It is well established that the proliferation and aggressiveness of tumor cells are sustained by the prevalence of aerobic glycolysis, also known as the Warburg effect, over OXPHOS (Cortes Ballen et al., 2024; Zhao et al., 2024). In agreement with this aspect, several independent studies on GBM patients highlighted a significant correlation between upregulation of glycolytic genes, low survival and poor prognosis (Alfardus et al., 2017; Stanke et al., 2021; Cortes Ballen et al., 2024; Zhao et al., 2024).

Hypoxia is a significant activator of the metabolic reprogramming and the Warburg effect. GBM adapts to a poor oxygenated environment by promoting the expression of different transcription factors and epigenetic modifications to survive in these hostile conditions (Miranda-Galvis and Teng, 2020). Particularly, low oxygen levels stimulate the translocation of hypoxia-inducible factor 1 subunit alpha (HIF-1α) from the cytoplasm to the nucleus, where it is stabilized. HIF-1α activation promotes hypoxia response elements (HREs) transcription, and the expression of genes involved in glycolysis, including glucose transporter 1 (GLUT1) and GLUT3, favouring glucose uptake and lactate production (Trejo-Solis et al., 2024). Pyruvate is converted into lactate by lactate dehydrogenase (LDH) through the transfer of a hydride ion from NADH to the carbon C2 of pyruvate. This reaction is regulated by HIF-1α gene that, activating LDH transcription, increases the production and accumulation of lactate in the TME, thus promoting cell proliferation (Figure 1) (Valvona et al., 2016; Domenech et al., 2021).

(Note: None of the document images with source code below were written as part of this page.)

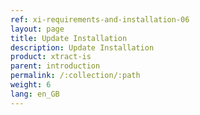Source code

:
 ```yaml
---
ref: xi-requirements-and-installation-06
layout: page
title: Update Installation
description: Update Installation
product: xtract-is
parent: introduction
permalink: /:collection/:path
weight: 6
lang: en_GB
---
```


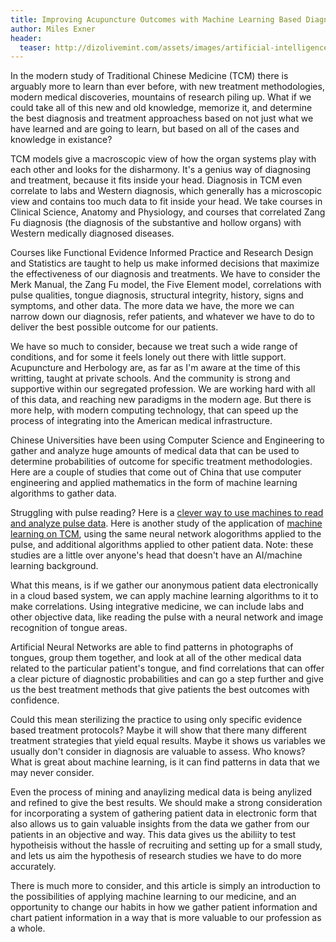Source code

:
 ```yaml
---
title: Improving Acupuncture Outcomes with Machine Learning Based Diagnostics
author: Miles Exner
header:
  teaser: http://dizolivemint.com/assets/images/artificial-intelligence-yin-yang.jpg
---
```

In the modern study of Traditional Chinese Medicine (TCM) there is arguably more to learn than ever before, with new treatment methodologies, modern medical discoveries, mountains of research piling up. What if we could take all of this new and old knowledge, memorize it, and determine the best diagnosis and treatment approachess based on not just what we have learned and are going to learn, but based on all of the cases and knowledge in existance?

TCM models give a macroscopic view of how the organ systems play with each other and looks for the disharmony. It's a genius way of diagnosing and treatment, because it fits inside your head. Diagnosis in TCM even correlate to labs and Western diagnosis, which generally has a microscopic view and contains too much data to fit inside your head. We take courses in Clinical Science, Anatomy and Physiology, and courses that correlated Zang Fu diagnosis (the diagnosis of the substantive and hollow organs) with Western medically diagnosed diseases. 

Courses like Functional Evidence Informed Practice and Research Design and Statistics are taught to help us make informed decisions that maximize the effectiveness of our diagnosis and treatments. We have to consider the Merk Manual, the Zang Fu model, the Five Element model, correlations with pulse qualities, tongue diagnosis, structural integrity, history, signs and symptoms, and other data. The more data we have, the more we can narrow down our diagnosis, refer patients, and whatever we have to do to deliver the best possible outcome for our patients.

We have so much to consider, because we treat such a wide range of conditions, and for some it feels lonely out there with little support. Acupuncture and Herbology are, as far as I'm aware at the time of this writting, taught at private schools. And the community is strong and supportive within our segregated profession. We are working hard with all of this data, and reaching new paradigms in the modern age. But there is more help, with modern computing technology, that can speed up the process of integrating into the American medical infrastructure. 

Chinese Universities have been using Computer Science and Engineering to gather and analyze huge amounts of medical data that can be used to determine probabilities of outcome for specific treatment methodologies. Here are a couple of studies that come out of China that use computer engineering and applied mathematics in the form of machine learning algorithms to gather data. 

Struggling with pulse reading? Here is a [clever way to use machines to read and analyze pulse data](https://www.ncbi.nlm.nih.gov/pubmed/22732024). Here is another study of the application of [machine learning on TCM](https://www.hindawi.com/journals/ecam/2015/376716/), using the same neural network alogorithms applied to the pulse, and additional algorithms applied to other patient data. Note: these studies are a little over anyone's head that doesn't have an AI/machine learning background.

What this means, is if we gather our anonymous patient data electronically in a cloud based system, we can apply machine learning algorithms to it to make correlations. Using integrative medicine, we can include labs and other objective data, like reading the pulse with a neural network and image recognition of tongue areas. 

Artificial Neural Networks are able to find patterns in photographs of tongues, group them together, and look at all of the other medical data related to the particular patient's tongue, and find correlations that can offer a clear picture of diagnostic probabilities and can go a step further and give us the best treatment methods that give patients the best outcomes with confidence.

Could this mean sterilizing the practice to using only specific evidence based treatment protocols? Maybe it will show that there many different treatment strategies that yield equal results. Maybe it shows us variables we usually don't consider in diagnosis are valuable to assess. Who knows? What is great about machine learning, is it can find patterns in data that we may never consider.

Even the process of mining and anaylizing medical data is being anylized and refined to give the best results. We should make a strong consideration for incorporating a system of gathering patient data in electronic form that also allows us to gain valuable insights from the data we gather from our patients in an objective and way. This data gives us the abiliity to test hypotheisis without the hassle of recruiting and setting up for a small study, and lets us aim the hypothesis of research studies we have to do more accurately.

There is much more to consider, and this article is simply an introduction to the possibilities of applying machine learning to our medicine, and an opportunity to change our habits in how we gather patient information and chart patient information in a way that is more valuable to our profession as a whole.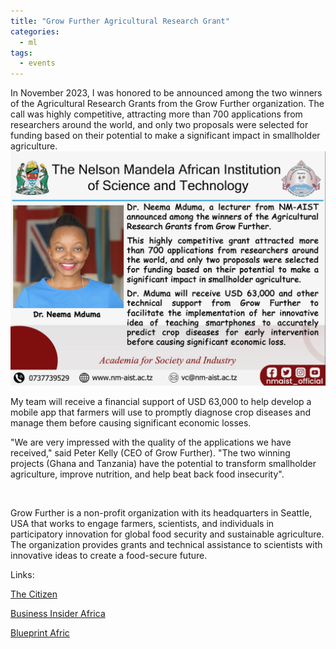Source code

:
 ```yaml
---
title: "Grow Further Agricultural Research Grant"
categories:
  - ml
tags:
  - events
---
```

In November 2023, I was honored to be announced among the two winners of the Agricultural Research Grants from the Grow Further organization. The call was highly competitive, attracting more than 700 applications from researchers around the world, and only two proposals were selected for funding based on their potential to make a significant impact in smallholder agriculture.
<img src="/assets/images/grow1.JPEG" class="align-center" alt="">  

My team will receive a financial support of USD 63,000 to help develop a mobile app that farmers will use to promptly diagnose crop diseases and manage them before causing significant economic losses. 

"We are very impressed with the quality of the applications we have received," said Peter Kelly (CEO of Grow Further). "The two winning projects (Ghana and Tanzania) have the potential to transform smallholder agriculture, improve nutrition, and help beat back food insecurity".

<img src="/assets/images/grow2.jpg" class="align-center" alt="">  

Grow Further is a non-profit organization with its headquarters in Seattle, USA that works to engage farmers, scientists, and individuals in participatory innovation for global food security and sustainable agriculture. The organization provides grants and technical assistance to scientists with innovative ideas to create a food-secure future.



Links:

[The Citizen](https://www.thecitizen.co.tz/tanzania/news/national/tanzanian-innovator-among-two-winners-globally-of-an-agricultural-research-grant-4441622)

[Business Insider Africa](https://africa.businessinsider.com/local/lifestyle/dollar63000-granted-to-the-amazing-tanzanian-woman-using-machine-learning-for/z56lkxd)

[Blueprint Afric](https://blueprintafric.com/news/tanzanian-woman-granted-63000-for-using-machine-learning-for-agriculture/)
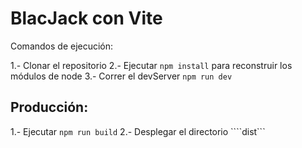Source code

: # BlacJack con Vite

Comandos de ejecución:

1.- Clonar el repositorio
2.- Ejecutar ```npm install``` para reconstruir los módulos de node
3.- Correr el devServer ```npm run dev```

## Producción:

1.- Ejecutar ```npm run build```
2.- Desplegar el directorio ````dist```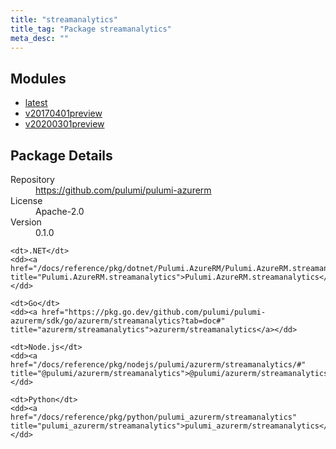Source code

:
 ```yaml
---
title: "streamanalytics"
title_tag: "Package streamanalytics"
meta_desc: ""
---
```


<!-- WARNING: this file was generated by Pulumi Docs Generator. -->
<!-- Do not edit by hand unless you're certain you know what you are doing! -->



<h2 id="modules">Modules</h2>
<ul class="api">
    <li><a href="latest/" title="latest"><span class="symbol module"></span>latest</a></li>
    <li><a href="v20170401preview/" title="v20170401preview"><span class="symbol module"></span>v20170401preview</a></li>
    <li><a href="v20200301preview/" title="v20200301preview"><span class="symbol module"></span>v20200301preview</a></li>
</ul>

<h2 id="package-details">Package Details</h2>
<dl class="package-details">
	<dt>Repository</dt>
	<dd><a href="https://github.com/pulumi/pulumi-azurerm">https://github.com/pulumi/pulumi-azurerm</a></dd>
	<dt>License</dt>
	<dd>Apache-2.0</dd>
	<dt>Version</dt>
	<dd>0.1.0</dd>
</dl>



<dl class="tabular">

    <dt>.NET</dt>
    <dd><a href="/docs/reference/pkg/dotnet/Pulumi.AzureRM/Pulumi.AzureRM.streamanalytics.html" title="Pulumi.AzureRM.streamanalytics">Pulumi.AzureRM.streamanalytics</a></dd>

    <dt>Go</dt>
    <dd><a href="https://pkg.go.dev/github.com/pulumi/pulumi-azurerm/sdk/go/azurerm/streamanalytics?tab=doc#" title="azurerm/streamanalytics">azurerm/streamanalytics</a></dd>

    <dt>Node.js</dt>
    <dd><a href="/docs/reference/pkg/nodejs/pulumi/azurerm/streamanalytics/#" title="@pulumi/azurerm/streamanalytics">@pulumi/azurerm/streamanalytics</a></dd>

    <dt>Python</dt>
    <dd><a href="/docs/reference/pkg/python/pulumi_azurerm/streamanalytics" title="pulumi_azurerm/streamanalytics">pulumi_azurerm/streamanalytics</a></dd>

</dl>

Consequently, lactate supports the acidic pH of TME, stimulating immune cells recruitment but suppressing the anti-cancer immunity of innate and adaptive immune cells, facilitating tumor invasion (Wang et al., 2020). Lactate inhibits the function and proliferation of cytotoxic T cells, natural killer (NK) cells and dendritic cells, reshaping the polarization of macrophages toward a tumor-supporting M2 phenotype and increasing regulatory T cell (Treg) activity, further enhancing immune evasion (Figure 1) (Calcinotto et al., 2012; El-Kenawi et al., 2019). Mesenchymal GBM secretes higher levels of lactate as compared to other subtypes, contributing to an immunosuppressive microenvironment. Therefore, targeting lactate secretion could lead to a better GBM prognosis by preventing the PMT (Wang et al., 2023). Moreover, the inhibition of GLUT1 expression prevents lactate secretion, acting on glycolysis pathway, and leading to a reduction in immunosuppressive TAMs (Li et al., 2024). Additionally, lactate induces epigenetic reprogramming of immune cells through histone lactylation, altering gene expression to support tumor growth (Zhang et al., 2019). Particularly, Wang et al. demonstrated that such an epigenetic modification is correlated to CD47 upregulation and the phagocytosis alteration in GBM cells. These data suggest that the epigenetic reprogramming related to lactate secretion could be an effective target to increase the effectiveness of immuno-therapies against GBM (Wang et al., 2024).

GBM shows alterations also in glutamine metabolism, contributing to its increased tumor growth (Fu et al., 2024). Indeed, glutamine deprivation is correlated to reduced cell growth rate, while high levels are characteristic of GBM mesenchymal profile, contributing to treatment resistance (Ekici et al., 2022).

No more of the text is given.